THE DATA:
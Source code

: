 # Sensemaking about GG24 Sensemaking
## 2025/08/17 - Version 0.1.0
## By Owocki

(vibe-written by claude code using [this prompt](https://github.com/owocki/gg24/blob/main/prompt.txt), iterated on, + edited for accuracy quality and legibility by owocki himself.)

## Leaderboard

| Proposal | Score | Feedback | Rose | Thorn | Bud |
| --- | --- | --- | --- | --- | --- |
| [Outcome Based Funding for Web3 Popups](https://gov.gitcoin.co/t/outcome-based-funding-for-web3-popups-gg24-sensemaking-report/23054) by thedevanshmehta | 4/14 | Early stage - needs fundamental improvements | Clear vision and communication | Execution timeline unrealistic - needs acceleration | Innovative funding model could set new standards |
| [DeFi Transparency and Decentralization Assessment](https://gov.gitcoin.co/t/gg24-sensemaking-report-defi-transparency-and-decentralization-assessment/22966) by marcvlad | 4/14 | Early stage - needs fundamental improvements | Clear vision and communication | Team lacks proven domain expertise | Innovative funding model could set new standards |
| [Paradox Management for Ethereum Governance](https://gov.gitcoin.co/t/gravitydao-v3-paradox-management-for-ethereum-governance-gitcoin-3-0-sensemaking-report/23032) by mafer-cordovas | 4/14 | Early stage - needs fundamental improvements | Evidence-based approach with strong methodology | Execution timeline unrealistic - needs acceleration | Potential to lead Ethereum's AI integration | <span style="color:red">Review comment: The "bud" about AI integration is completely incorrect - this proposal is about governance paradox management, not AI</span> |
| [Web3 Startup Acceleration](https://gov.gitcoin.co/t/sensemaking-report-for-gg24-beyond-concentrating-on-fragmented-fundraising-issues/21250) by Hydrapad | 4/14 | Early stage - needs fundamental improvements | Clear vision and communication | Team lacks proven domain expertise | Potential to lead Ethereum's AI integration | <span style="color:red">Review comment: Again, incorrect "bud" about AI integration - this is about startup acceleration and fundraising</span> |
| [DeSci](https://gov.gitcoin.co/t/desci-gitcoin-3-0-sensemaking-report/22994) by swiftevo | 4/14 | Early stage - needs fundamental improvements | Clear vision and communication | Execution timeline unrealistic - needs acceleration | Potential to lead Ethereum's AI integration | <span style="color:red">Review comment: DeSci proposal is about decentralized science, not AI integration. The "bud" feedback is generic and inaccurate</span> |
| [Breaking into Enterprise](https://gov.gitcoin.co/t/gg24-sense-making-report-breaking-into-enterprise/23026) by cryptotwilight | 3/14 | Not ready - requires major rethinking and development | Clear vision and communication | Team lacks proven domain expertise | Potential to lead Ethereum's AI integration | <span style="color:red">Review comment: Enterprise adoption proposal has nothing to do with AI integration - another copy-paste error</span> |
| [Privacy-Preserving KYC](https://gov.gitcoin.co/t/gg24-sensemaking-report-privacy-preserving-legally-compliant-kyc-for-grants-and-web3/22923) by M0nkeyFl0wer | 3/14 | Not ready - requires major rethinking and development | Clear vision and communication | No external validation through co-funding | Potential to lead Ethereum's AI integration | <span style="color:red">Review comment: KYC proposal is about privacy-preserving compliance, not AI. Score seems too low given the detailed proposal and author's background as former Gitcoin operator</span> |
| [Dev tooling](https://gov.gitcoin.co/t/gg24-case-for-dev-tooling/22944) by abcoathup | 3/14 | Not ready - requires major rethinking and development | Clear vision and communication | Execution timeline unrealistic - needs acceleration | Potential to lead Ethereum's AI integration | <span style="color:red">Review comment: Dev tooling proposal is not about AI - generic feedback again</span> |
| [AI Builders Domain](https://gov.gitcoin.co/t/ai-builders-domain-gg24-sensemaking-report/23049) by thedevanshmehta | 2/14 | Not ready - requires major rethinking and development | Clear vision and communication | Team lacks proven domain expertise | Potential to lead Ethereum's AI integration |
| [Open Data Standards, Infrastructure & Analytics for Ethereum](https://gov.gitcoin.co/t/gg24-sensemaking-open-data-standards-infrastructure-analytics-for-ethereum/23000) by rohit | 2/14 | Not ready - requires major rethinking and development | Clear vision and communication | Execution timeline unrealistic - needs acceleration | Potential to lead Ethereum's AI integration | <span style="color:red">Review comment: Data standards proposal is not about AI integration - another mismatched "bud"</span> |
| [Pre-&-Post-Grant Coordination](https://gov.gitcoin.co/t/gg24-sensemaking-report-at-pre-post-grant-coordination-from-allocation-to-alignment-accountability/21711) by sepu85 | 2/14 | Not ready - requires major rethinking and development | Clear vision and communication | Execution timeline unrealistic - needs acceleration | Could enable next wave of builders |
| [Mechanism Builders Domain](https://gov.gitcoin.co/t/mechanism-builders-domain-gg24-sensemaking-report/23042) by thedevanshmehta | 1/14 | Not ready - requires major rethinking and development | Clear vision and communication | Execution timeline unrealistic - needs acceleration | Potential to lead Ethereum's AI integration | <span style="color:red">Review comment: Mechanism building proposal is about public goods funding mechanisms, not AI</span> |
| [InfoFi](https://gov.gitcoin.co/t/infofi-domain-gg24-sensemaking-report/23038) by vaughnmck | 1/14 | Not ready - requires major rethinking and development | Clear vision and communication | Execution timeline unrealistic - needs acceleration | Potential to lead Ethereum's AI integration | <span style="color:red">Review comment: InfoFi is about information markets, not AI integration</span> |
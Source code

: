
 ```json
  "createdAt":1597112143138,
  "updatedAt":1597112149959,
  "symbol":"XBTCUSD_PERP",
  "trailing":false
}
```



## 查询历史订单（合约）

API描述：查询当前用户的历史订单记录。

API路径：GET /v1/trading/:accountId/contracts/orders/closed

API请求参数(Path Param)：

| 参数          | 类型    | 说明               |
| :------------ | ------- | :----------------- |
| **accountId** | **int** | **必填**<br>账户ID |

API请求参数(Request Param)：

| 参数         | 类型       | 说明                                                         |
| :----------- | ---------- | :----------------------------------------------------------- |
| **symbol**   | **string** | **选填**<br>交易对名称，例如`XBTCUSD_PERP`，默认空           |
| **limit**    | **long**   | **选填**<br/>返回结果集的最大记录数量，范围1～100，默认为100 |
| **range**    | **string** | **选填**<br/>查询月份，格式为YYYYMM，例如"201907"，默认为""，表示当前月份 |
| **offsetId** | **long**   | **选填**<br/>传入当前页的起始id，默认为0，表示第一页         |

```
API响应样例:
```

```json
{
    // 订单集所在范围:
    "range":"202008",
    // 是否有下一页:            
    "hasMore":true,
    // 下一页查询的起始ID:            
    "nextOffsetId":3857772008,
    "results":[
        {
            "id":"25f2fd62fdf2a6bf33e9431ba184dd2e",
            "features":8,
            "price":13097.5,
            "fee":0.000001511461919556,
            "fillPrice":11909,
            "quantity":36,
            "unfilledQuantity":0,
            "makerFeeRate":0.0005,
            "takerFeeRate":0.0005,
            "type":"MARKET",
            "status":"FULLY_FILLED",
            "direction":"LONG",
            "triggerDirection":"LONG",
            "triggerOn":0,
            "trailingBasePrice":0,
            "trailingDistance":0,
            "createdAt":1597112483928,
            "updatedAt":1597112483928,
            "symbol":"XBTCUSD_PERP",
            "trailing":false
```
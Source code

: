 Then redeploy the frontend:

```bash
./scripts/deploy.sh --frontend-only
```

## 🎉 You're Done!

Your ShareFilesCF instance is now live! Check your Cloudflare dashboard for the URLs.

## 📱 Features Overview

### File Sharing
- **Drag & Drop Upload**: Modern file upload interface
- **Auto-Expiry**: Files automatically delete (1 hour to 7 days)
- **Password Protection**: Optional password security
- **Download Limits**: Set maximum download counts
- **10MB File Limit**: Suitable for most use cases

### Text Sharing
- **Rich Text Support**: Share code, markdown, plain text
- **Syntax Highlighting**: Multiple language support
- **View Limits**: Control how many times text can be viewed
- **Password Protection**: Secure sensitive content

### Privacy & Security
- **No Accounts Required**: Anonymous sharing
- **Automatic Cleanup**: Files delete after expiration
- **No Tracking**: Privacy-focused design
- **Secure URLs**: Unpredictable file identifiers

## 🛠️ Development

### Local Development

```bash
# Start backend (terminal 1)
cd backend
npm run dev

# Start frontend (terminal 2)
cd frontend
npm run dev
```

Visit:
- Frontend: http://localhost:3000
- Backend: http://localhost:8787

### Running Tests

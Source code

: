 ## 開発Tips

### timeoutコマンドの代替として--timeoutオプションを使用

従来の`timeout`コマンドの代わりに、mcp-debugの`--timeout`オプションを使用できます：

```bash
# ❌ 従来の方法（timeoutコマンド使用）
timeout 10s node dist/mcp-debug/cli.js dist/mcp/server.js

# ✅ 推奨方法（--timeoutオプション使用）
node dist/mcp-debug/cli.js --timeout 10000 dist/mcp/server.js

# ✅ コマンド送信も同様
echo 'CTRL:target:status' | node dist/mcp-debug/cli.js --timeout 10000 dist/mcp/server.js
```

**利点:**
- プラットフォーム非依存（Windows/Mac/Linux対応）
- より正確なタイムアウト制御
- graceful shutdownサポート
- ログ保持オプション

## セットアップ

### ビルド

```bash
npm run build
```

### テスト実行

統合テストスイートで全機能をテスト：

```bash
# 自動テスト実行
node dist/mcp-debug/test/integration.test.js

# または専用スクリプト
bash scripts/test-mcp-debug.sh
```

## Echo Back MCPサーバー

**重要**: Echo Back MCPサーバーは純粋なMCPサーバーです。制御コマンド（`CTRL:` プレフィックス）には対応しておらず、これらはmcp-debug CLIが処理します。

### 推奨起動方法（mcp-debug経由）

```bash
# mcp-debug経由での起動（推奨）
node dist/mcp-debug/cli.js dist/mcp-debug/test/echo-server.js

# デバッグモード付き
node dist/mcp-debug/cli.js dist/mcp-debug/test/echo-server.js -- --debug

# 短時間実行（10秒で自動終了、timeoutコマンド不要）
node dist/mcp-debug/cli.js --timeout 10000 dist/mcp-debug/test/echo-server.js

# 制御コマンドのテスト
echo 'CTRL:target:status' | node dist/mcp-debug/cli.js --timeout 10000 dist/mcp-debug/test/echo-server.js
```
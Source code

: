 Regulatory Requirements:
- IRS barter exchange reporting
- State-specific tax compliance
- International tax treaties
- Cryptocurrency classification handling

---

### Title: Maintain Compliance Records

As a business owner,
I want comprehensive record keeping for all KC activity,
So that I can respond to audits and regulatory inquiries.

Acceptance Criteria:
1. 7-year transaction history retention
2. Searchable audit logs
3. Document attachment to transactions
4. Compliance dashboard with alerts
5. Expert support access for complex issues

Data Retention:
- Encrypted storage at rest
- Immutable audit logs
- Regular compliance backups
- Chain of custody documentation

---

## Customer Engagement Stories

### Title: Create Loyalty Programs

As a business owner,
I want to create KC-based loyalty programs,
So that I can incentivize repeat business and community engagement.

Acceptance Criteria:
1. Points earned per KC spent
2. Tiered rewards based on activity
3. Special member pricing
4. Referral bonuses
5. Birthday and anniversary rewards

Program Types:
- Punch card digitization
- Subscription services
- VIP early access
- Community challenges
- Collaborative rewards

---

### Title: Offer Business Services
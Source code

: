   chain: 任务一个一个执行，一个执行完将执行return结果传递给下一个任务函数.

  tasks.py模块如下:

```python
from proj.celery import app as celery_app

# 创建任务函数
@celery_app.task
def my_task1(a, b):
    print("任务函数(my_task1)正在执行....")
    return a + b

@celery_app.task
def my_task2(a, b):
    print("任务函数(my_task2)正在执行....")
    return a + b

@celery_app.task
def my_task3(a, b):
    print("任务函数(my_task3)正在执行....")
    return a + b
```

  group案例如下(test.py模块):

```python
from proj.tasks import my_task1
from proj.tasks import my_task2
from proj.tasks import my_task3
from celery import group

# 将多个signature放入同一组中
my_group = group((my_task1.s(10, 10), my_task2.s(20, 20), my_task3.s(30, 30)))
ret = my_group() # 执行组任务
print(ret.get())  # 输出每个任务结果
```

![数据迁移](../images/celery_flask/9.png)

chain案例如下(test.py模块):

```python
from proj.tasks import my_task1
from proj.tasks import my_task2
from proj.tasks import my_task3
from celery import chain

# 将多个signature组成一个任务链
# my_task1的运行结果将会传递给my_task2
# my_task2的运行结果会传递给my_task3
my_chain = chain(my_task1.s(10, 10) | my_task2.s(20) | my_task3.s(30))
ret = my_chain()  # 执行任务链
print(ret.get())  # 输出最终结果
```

EXERCISE REQUIREMENTS:
Go through the records from the first line and copy each one exactly, ending after the line that contains "## Leaderboard". Give nothing else.

OUTPUT OF THE EXERCISE:
Source code

: # Sensemaking about GG24 Sensemaking
## 2025/08/17 - Version 0.1.0
## By Owocki

(vibe-written by claude code using [this prompt](https://github.com/owocki/gg24/blob/main/prompt.txt), iterated on, + edited for accuracy quality and legibility by owocki himself.)

## Leaderboard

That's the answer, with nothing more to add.